NIKHIL INAMDAR AND APARNA ALLURI
BBC NEWS, DELHI: Narendra Modi stormed India’s political stage with grand promises – of more jobs, prosperity and less red tape.
His thumping mandate – in 2014 and again in 2019 – raised hopes of big bang reforms.
But his economic record, in the seven years he’s been prime minister, has proved lacklustre. And the pandemic battered what was an already under-par performance.
Here’s how Asia’s third-largest economy has fared under Modi, in seven charts.
Growth is sluggish
Modi’s avowed GDP target – a $5 trillion (£3.6 trillion) economy by 2025, or roughly $3 trillion after adjusting for inflation – is a pipe dream now.
Independent pre-Covid estimates for 2025 had touched $2.6 trillion at best. The pandemic has shaved off another $200-300bn.
Rising inflation, driven by global oil prices, is also a big concern, economist Ajit Ranade said.
But Covid is not solely responsible.
India’s GDP – at a high of 7-8% when Mr Modi took office – had fallen to its lowest in a decade – 3.1% – by the fourth quarter of 2019-20.
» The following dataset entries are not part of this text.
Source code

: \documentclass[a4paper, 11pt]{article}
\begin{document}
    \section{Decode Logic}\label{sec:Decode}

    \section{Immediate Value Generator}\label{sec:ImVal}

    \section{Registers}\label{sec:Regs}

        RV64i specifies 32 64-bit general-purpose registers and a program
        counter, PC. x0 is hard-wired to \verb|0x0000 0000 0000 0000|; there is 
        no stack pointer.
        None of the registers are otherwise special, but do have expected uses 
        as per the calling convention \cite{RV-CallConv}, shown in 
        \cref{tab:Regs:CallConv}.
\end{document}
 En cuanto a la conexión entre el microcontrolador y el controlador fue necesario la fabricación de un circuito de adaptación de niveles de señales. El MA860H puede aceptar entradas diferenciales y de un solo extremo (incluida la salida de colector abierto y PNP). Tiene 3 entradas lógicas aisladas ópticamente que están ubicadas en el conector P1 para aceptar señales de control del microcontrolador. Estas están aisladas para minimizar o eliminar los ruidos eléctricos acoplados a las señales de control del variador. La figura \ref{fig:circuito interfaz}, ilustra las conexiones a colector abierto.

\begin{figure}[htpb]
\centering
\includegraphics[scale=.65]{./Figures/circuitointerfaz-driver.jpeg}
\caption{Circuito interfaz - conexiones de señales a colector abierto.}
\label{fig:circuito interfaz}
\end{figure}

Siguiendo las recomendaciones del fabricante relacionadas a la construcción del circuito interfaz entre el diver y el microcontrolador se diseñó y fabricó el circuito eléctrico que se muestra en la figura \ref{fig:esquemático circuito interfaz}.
A disastrous currency ban in 2016, which wiped out 86% of cash in circulation, and a hasty roll-out of a sweeping new tax code, known as the Goods and Services Tax (GST), hit businesses hard.
This spurred the next big problem.
Joblessness is on the rise”India’s biggest challenge has been a slowdown in investments since 2011-12,” said Mahesh Vyas, CEO of the Centre for Monitoring the Indian Economy (CMIE). “Then, since 2016, we have suffered too many economic shocks in quick succession.”
The currency ban, GST and intermittent lockdowns all reduced employment, he added.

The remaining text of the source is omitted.